Жан-Жак Руссо прожил последние годы жизни в Париже, на одной из старых улиц центральной части столицы. Улица эта тогда называлась rue de la Platrier; впоследствии она часто переименовывалась, в зависимости от существовавшего во Франции строя: вскоре после взятия Бастилии была названа именем Руссо, «духовного отца французской революции», после реставрации Бурбонов снова стала улицей Платриер, а теперь называется rue Jean Jacques Rousseau, по-видимому, уже окончательно: едва ли могут в истории повториться бури, связанные с именем автора «Новой Элоизы»: он давно классик, о котором пишут сочинения в лицеях и которого не слишком читают по окончании лицея.

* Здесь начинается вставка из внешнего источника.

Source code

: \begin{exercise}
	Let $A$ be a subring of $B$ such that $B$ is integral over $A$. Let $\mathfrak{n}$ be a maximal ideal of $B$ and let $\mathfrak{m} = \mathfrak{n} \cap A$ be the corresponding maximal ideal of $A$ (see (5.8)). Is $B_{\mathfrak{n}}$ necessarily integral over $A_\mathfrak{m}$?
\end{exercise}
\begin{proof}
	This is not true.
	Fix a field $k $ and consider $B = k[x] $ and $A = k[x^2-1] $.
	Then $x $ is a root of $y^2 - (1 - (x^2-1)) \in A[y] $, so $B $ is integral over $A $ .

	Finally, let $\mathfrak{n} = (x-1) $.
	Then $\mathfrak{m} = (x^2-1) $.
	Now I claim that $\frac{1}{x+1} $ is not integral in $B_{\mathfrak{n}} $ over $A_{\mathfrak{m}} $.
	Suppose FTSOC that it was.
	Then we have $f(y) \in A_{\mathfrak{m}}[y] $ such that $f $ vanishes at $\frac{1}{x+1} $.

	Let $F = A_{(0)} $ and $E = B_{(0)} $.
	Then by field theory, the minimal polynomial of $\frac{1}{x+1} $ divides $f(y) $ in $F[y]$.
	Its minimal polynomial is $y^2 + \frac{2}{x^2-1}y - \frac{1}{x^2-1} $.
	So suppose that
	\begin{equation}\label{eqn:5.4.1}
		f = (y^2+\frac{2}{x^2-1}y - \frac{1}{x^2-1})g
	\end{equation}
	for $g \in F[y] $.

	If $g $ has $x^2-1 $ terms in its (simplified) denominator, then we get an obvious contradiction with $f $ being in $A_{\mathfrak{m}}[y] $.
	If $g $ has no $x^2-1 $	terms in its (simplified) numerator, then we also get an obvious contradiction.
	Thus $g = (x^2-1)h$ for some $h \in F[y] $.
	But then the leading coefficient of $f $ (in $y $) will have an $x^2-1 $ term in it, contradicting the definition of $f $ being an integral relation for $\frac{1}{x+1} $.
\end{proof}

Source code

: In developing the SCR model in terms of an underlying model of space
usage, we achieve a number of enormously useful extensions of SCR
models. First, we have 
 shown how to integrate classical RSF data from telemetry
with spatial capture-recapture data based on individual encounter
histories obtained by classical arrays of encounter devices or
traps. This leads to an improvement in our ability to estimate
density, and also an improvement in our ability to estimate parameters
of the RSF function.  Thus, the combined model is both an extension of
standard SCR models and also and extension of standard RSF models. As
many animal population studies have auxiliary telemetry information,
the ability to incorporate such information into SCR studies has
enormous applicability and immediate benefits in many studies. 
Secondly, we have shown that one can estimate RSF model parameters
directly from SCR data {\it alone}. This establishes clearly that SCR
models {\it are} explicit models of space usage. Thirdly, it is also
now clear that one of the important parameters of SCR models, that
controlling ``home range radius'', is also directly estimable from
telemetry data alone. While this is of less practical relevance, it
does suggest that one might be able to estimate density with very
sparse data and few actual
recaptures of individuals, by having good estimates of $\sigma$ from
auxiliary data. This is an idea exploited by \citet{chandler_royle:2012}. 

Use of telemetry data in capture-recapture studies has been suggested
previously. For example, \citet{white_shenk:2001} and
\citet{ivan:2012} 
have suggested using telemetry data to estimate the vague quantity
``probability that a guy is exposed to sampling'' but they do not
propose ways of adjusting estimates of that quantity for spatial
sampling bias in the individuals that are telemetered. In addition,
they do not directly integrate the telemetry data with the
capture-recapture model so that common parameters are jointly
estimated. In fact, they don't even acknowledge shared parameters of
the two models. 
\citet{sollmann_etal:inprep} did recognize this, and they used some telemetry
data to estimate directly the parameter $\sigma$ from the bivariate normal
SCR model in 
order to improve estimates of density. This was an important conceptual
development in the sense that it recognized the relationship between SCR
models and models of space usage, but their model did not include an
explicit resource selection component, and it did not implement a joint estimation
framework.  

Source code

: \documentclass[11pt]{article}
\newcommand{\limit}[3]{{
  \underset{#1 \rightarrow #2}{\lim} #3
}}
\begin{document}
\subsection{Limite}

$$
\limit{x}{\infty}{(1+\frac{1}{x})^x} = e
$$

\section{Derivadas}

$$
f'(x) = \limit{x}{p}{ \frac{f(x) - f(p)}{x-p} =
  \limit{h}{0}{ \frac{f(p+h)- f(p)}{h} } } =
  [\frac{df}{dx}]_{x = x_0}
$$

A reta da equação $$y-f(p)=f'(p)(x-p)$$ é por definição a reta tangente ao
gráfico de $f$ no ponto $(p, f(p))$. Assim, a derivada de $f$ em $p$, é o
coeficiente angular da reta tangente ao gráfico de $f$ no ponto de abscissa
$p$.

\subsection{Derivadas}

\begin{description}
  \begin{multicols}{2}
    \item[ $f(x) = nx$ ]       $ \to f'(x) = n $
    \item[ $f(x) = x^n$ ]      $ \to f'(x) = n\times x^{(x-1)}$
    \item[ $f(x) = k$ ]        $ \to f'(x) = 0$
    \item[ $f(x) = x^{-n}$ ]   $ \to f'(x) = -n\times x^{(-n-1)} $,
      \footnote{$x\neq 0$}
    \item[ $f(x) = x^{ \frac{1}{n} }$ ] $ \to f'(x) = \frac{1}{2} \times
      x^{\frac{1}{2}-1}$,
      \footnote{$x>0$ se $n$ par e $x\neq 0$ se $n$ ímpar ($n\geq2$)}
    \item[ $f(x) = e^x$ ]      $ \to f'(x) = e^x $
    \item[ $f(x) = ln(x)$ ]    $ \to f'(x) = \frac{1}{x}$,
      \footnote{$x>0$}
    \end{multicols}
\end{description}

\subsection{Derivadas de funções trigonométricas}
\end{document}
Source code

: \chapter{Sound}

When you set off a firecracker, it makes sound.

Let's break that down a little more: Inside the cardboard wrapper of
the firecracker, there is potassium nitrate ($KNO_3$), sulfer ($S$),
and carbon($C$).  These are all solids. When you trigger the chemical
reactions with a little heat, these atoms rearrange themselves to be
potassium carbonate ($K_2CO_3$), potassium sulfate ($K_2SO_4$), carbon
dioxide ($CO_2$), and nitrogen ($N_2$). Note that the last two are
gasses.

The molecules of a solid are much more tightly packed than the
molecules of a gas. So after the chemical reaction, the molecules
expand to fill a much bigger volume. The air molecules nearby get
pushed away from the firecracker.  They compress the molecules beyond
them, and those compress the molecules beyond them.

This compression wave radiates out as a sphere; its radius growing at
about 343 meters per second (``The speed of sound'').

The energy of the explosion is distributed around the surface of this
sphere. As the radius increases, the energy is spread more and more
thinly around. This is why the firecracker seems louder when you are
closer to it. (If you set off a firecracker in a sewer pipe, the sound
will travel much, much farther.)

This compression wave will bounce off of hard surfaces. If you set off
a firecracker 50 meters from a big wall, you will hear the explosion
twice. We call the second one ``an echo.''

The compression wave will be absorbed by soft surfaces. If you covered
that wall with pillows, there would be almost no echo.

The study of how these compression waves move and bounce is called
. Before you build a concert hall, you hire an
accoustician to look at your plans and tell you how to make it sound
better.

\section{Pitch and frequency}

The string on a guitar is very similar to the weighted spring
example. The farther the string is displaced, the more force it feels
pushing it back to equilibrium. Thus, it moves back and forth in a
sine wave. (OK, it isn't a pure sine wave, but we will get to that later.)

На этой улице Руссо снимал мансарду у лавочника Венана. Обстановка была очень бедная. В передней на стенах висели кастрюли - тут же находилась и кухня. В следующей комнате стояли две кровати, покрытые полосатыми ватными одеялами. Для полноты «мещанства» была и клетка - не с канарейкой, а с чижом. Денег у Руссо было очень мало: он и на старости лет зарабатывал хлеб перепиской нот. Вероятно, столь знаменитый писатель мог бы и жить, и устроить денежные дела лучше. Но ему нравилась бедность. Или, вернее, ему было приятно колоть своей бедностью глаза богачам, герцогам и принцам, которые его посещали в этой мансарде: «Вот как я живу, я, Жан-Жак Руссо!..» На богачей это, по тем временам, производило сильное впечатление - впоследствии везде в мире их чувствительность несколько ослабела; но тогда о нищете «Жан-Жака» много говорили - сочувствовали, вздыхали и восхищались: «Что с ним поделаешь, такой человек!..» Немногие решались предлагать ему помощь. Известно было, что он однажды осыпал за это бранью коронованную особу. Еще хуже выходило дело, когда, будучи в крайней нужде, он помощь принимал. Руссо как-то сказал госпоже д’Эпине: «Знайте, что я ненавижу людей, которые делают мне добро!..»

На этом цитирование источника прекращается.